On 22.11.21 19:40, Shakeel Butt wrote:
> On Mon, Nov 22, 2021 at 12:32 AM David Hildenbrand <david@redhat.com> wrote:
>>
>> On 20.11.21 21:12, Shakeel Butt wrote:
>>> Many applications do sophisticated management of their heap memory for
>>> better performance but with low cost. We have a bunch of such
>>> applications running on our production and examples include caching and
>>> data storage services. These applications keep their hot data on the
>>> THPs for better performance and release the cold data through
>>> MADV_DONTNEED to keep the memory cost low.
>>>
>>> The kernel defers the split and release of THPs until there is memory
>>> pressure. This causes complicates the memory management of these
>>> sophisticated applications which then needs to look into low level
>>> kernel handling of THPs to better gauge their headroom for expansion.
>>
>> Can you elaborate a bit on that point? What exactly does such an
>> application do? I would have assumed that it's mostly transparent for
>> applications.
>>
> 
> The application monitors its cgroup usage to decide if it can expand
> the memory footprint or release some (unneeded/cold) buffer. It
> releases madvise(MADV_DONTNEED) to release the memory which basically
> puts the THP into defer list. These deferred THPs are still charged to
> the cgroup which leads to bloated usage read by the application and
> making wrong decisions. Internally we added a cgroup interface to
> trigger the split of deferred THPs for that cgroup but this is hacky
> and exposing kernel internals to users. I want to solve this problem
> in a more general way for the users.

Thanks for the details, that makes sense to me. It's essentially like
another kernel buffer charged to the process, only reclaimed on memory
reclaim.

(can we add that to the patch description?)

> 
>>> In
>>> addition these applications are very latency sensitive and would prefer
>>> to not face memory reclaim due to non-deterministic nature of reclaim.
>>
>> That makes sense.
>>
>>>
>>> This patch let such applications not worry about the low level handling
>>> of THPs in the kernel and splits the THPs synchronously on
>>> MADV_DONTNEED.
>>
>> The main user I'm concerned about is virtio-balloon, which ends up
>> discarding VM memory via MADV_DONTNEED when inflating the balloon in the
>> guest in 4k granularity, but also during "free page reporting"
>> continuously when e.g., a 2MiB page becomes free in the guest. We want
>> both activities to be fast, and especially during "free page reporting",
>> to defer any heavy work.
> 
> Thanks for the info. What is the source virtio-balloon used for free pages?

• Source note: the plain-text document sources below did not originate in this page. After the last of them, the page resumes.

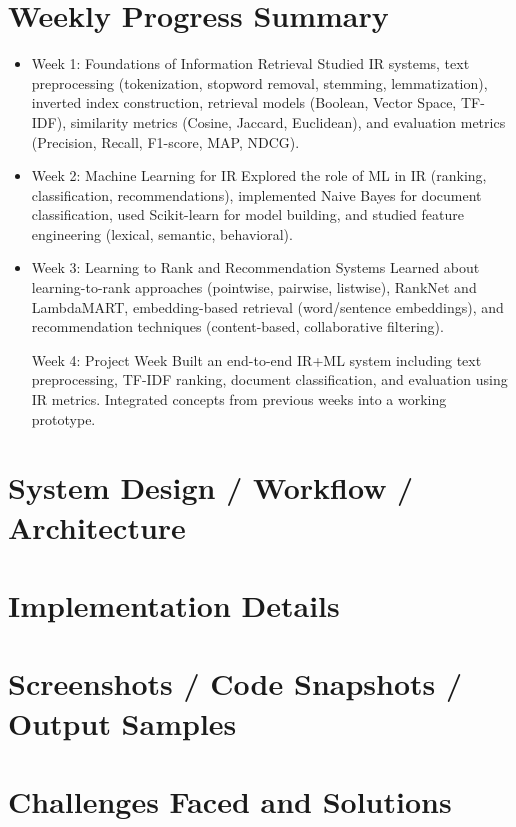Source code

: \documentclass[12pt,a4paper]{report}
\begin{document}
\section{Weekly Progress Summary}
\begin{itemize}

  \item Week 1: Foundations of Information Retrieval
Studied IR systems, text preprocessing (tokenization, stopword removal, stemming, lemmatization), inverted index construction, retrieval models (Boolean, Vector Space, TF-IDF), similarity metrics (Cosine, Jaccard, Euclidean), and evaluation metrics (Precision, Recall, F1-score, MAP, NDCG).

 \item Week 2: Machine Learning for IR
Explored the role of ML in IR (ranking, classification, recommendations), implemented Naive Bayes for document classification, used Scikit-learn for model building, and studied feature engineering (lexical, semantic, behavioral).

 \item Week 3: Learning to Rank and Recommendation Systems
Learned about learning-to-rank approaches (pointwise, pairwise, listwise), RankNet and LambdaMART, embedding-based retrieval (word/sentence embeddings), and recommendation techniques (content-based, collaborative filtering).

Week 4: Project Week
Built an end-to-end IR+ML system including text preprocessing, TF-IDF ranking, document classification, and evaluation using IR metrics. Integrated concepts from previous weeks into a working prototype.
\end{itemize}

\newpage
\section{System Design / Workflow / Architecture}

\newpage
\section{Implementation Details}

\newpage
\section{Screenshots / Code Snapshots / Output Samples}

\newpage
\section{Challenges Faced and Solutions}
\end{document}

So inside the guest (driver/virtio/virtio_balloon.c), we can see:

1. Balloon inflation. We essentially allocate a 4k page and send the PFN
to the hypervisor. The hypervisor will MADV_DONTNEED that memory.

2. Free page reporting. We pull some free higher-order (e.g., 2 MB on
x86-64) pages from the page allocator and report the PFNs to the
hypervisor. The hypervisor will MADV_DONTNEED the regions. Once
reported, we putback the free pages to the free page list in the page
allocator, from where it can be re-allocated eventually immediately.

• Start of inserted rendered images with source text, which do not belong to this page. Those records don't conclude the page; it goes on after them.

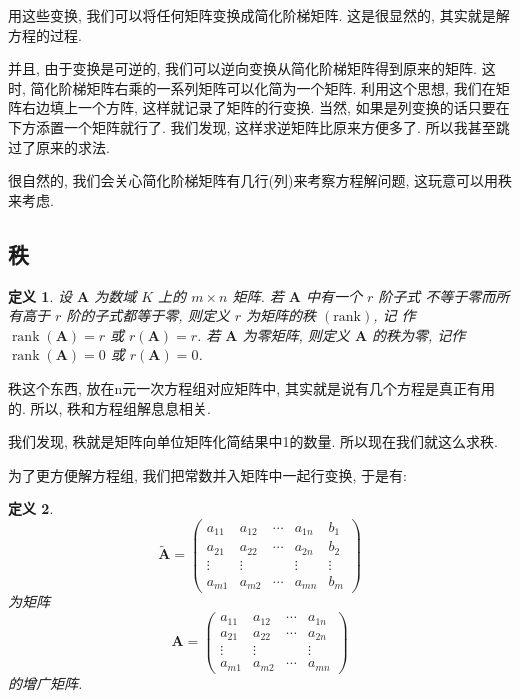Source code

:\documentclass{article}
\newtheorem{mydef}{定义}
\begin{document}
用这些变换, 我们可以将任何矩阵变换成简化阶梯矩阵. 这是很显然的, 其实就是解方程的过程.

并且, 由于变换是可逆的, 我们可以逆向变换从简化阶梯矩阵得到原来的矩阵. 这时, 简化阶梯矩阵右乘的一系列矩阵可以化简为一个矩阵. 利用这个思想, 我们在矩阵右边填上一个方阵, 这样就记录了矩阵的行变换. 当然, 如果是列变换的话只要在下方添置一个矩阵就行了. 我们发现, 这样求逆矩阵比原来方便多了. 所以我甚至跳过了原来的求法.

很自然的, 我们会关心简化阶梯矩阵有几行(列)来考察方程解问题, 这玩意可以用秩来考虑.

\subsection{秩}

\begin{mydef}
	设 $\boldsymbol{A}$ 为数域 $K$ 上的 $m \times n$ 矩阵. 若 $\boldsymbol{A}$ 中有一个 $r$ 阶子式 不等于零而所有高于 $r$ 阶的子式都等于零, 则定义 $r$ 为矩阵的秩 $(\mathrm{rank})$, 记 作 $\operatorname{rank}(\boldsymbol{A})=r$ 或 $r(\boldsymbol{A})=r$. 若 $\boldsymbol{A}$ 为零矩阵, 则定义 $\boldsymbol{A}$ 的秩为零, 记作 $\operatorname{rank}(\boldsymbol{A})=0$ 或 $r(\boldsymbol{A})=0$.
\end{mydef}
秩这个东西, 放在n元一次方程组对应矩阵中, 其实就是说有几个方程是真正有用的. 所以, 秩和方程组解息息相关.

我们发现, 秩就是矩阵向单位矩阵化简结果中1的数量. 所以现在我们就这么求秩.

为了更方便解方程组, 我们把常数并入矩阵中一起行变换, 于是有:
\begin{mydef}
$$
\tilde{\boldsymbol{A}}=\left(\begin{array}{ccccc}
	a_{11} & a_{12} & \cdots & a_{1 n} & b_{1} \\
	a_{21} & a_{22} & \cdots & a_{2 n} & b_{2} \\
	\vdots & \vdots & & \vdots & \vdots \\
	a_{m 1} & a_{m 2} & \cdots & a_{m n} & b_{m}
\end{array}\right)
$$
为矩阵
$$
{\boldsymbol{A}}=\left(\begin{array}{cccc}
	a_{11} & a_{12} & \cdots & a_{1 n} \\
	a_{21} & a_{22} & \cdots & a_{2 n}  \\
	\vdots & \vdots & & \vdots \\
	a_{m 1} & a_{m 2} & \cdots & a_{m n}
\end{array}\right)
$$
的增广矩阵.
\end{mydef}
\end{document}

On some archs (especially aarch64), we can see free page reporting
report sub-THP granularity. But usually we're dealing with THP granularity.

> 
>>
>> Do we have a performance evaluation how much overhead is added e.g., for
>> a single 4k MADV_DONTNEED call on a THP or on a MADV_DONTNEED call that
>> covers the whole THP?
> 
> I did a simple benchmark of madvise(MADV_DONTNEED) on 10000 THPs on
> x86 for both settings you suggested. I don't see any statistically
> significant difference with and without the patch. Let me know if you
> want me to try something else.

Awesome, thanks for benchmarking. I did not check, but I assume on
re-access, we won't actually re-use pages from the underlying, partially
unmapped, THP, correct? So after MADV_DONTNEED, the zapped sub-pages are
essentially lost until reclaimed by splitting the THP? If they could get
reused, there would be value in the deferred split when partially
unmapping a THP.


I do wonder which purpose the deferred split serves nowadays at all.
Fortunately, there is documentation: Documentation/vm/transhuge.rst:

"
Unmapping part of THP (with munmap() or other way) is not going to free
memory immediately. Instead, we detect that a subpage of THP is not in
use in page_remove_rmap() and queue the THP for splitting if memory
pressure comes. Splitting will free up unused subpages.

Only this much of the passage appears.